[Plain-text document sources]

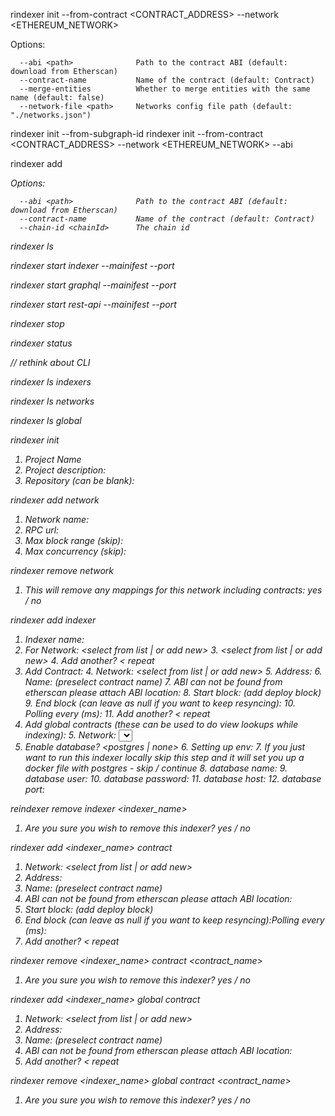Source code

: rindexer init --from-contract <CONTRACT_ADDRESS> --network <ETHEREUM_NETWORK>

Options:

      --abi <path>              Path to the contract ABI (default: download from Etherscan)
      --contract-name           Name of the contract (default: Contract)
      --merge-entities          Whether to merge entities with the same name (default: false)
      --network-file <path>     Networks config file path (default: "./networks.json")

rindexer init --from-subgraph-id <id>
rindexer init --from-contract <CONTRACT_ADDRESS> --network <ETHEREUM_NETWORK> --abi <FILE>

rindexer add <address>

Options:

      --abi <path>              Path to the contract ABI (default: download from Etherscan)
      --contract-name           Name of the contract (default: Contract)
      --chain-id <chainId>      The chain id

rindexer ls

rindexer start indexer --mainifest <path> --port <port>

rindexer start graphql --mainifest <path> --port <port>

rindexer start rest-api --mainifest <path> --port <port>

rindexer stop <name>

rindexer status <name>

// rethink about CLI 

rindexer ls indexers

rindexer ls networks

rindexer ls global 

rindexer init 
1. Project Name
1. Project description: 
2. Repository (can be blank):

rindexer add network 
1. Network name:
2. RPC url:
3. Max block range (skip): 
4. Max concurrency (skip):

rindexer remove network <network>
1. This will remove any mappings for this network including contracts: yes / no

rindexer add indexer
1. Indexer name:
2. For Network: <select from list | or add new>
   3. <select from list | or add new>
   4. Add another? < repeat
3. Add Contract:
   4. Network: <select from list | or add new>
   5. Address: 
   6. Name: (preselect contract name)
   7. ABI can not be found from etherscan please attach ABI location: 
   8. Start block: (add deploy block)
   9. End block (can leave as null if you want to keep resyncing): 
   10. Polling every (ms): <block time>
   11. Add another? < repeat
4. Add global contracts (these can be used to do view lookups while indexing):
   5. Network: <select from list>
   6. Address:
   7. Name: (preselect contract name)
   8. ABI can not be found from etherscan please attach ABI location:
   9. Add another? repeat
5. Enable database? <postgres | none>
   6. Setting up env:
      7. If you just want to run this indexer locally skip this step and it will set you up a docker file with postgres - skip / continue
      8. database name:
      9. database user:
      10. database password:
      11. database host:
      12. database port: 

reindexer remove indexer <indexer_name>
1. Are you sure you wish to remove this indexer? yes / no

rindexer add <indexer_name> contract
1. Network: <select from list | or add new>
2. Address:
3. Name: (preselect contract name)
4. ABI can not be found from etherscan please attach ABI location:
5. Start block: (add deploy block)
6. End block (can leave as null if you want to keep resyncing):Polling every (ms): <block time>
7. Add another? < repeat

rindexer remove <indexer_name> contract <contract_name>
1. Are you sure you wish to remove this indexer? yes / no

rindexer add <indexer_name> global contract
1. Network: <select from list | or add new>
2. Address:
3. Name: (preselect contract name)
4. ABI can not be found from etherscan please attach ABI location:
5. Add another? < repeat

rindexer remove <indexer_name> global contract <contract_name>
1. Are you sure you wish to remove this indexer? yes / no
==
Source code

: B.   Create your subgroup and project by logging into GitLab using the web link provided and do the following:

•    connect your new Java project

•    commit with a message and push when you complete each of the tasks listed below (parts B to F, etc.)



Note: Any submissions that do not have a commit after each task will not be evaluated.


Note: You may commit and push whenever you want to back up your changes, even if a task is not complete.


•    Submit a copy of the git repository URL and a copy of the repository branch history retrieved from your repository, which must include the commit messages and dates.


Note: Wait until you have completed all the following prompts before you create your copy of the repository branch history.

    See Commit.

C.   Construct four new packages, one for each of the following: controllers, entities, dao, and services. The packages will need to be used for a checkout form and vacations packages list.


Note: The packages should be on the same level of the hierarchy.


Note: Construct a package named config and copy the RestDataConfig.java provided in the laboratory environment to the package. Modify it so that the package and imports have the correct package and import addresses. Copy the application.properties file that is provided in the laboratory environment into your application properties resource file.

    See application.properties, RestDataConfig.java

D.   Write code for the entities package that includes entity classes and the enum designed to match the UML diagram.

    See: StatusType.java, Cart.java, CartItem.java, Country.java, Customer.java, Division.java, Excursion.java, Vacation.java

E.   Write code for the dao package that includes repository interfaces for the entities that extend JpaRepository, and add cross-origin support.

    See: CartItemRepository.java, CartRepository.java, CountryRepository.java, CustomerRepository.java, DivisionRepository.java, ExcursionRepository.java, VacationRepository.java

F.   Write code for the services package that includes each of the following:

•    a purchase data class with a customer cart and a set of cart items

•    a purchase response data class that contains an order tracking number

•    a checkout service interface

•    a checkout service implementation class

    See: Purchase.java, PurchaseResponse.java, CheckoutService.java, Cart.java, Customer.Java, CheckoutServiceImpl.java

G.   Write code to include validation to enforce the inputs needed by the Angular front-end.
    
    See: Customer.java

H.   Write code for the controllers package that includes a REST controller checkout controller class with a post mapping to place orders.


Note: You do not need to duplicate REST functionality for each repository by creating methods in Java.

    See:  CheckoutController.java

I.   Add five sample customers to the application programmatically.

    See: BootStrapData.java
==
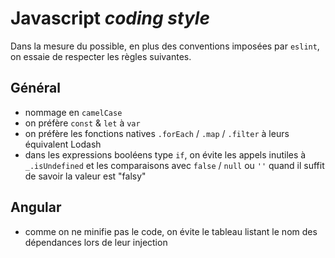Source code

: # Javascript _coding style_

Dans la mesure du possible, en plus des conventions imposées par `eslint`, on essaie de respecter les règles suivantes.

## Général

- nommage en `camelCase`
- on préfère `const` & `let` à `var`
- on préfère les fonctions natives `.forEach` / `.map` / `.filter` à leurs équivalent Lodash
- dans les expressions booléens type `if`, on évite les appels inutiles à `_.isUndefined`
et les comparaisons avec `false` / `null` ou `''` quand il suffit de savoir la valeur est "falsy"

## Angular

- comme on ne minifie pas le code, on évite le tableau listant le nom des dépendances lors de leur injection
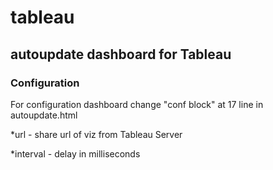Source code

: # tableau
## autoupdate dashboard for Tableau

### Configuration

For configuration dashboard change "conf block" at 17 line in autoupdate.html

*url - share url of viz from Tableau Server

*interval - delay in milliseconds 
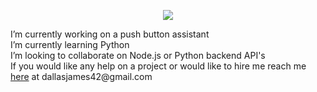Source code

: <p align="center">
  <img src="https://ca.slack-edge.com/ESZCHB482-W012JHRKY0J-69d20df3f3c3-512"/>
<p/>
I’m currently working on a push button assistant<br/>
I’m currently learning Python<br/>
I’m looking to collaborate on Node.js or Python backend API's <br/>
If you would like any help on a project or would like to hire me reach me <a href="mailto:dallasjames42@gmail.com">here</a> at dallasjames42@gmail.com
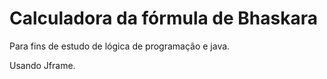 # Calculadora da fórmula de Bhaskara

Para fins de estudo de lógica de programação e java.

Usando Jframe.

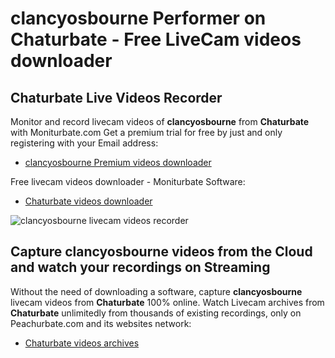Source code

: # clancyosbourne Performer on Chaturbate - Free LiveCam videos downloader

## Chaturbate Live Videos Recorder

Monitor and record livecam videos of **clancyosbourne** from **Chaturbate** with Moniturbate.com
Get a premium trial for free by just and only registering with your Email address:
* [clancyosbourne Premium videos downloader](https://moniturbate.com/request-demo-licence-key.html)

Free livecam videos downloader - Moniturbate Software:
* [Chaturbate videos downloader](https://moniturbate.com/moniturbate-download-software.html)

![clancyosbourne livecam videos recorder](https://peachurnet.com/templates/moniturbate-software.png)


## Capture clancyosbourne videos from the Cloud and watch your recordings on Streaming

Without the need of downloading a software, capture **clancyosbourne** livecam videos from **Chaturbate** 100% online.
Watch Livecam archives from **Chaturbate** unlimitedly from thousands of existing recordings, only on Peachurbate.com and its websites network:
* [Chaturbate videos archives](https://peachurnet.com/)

- **EXERCISE**: Find every line in the records that has the word "null". Copy those lines.

- **EXPECTED ANSWER**:
   9. End block (can leave as null if you want to keep resyncing): 
6. End block (can leave as null if you want to keep resyncing):Polling every (ms): <block time>
et les comparaisons avec `false` / `null` ou `''` quand il suffit de savoir la valeur est "falsy"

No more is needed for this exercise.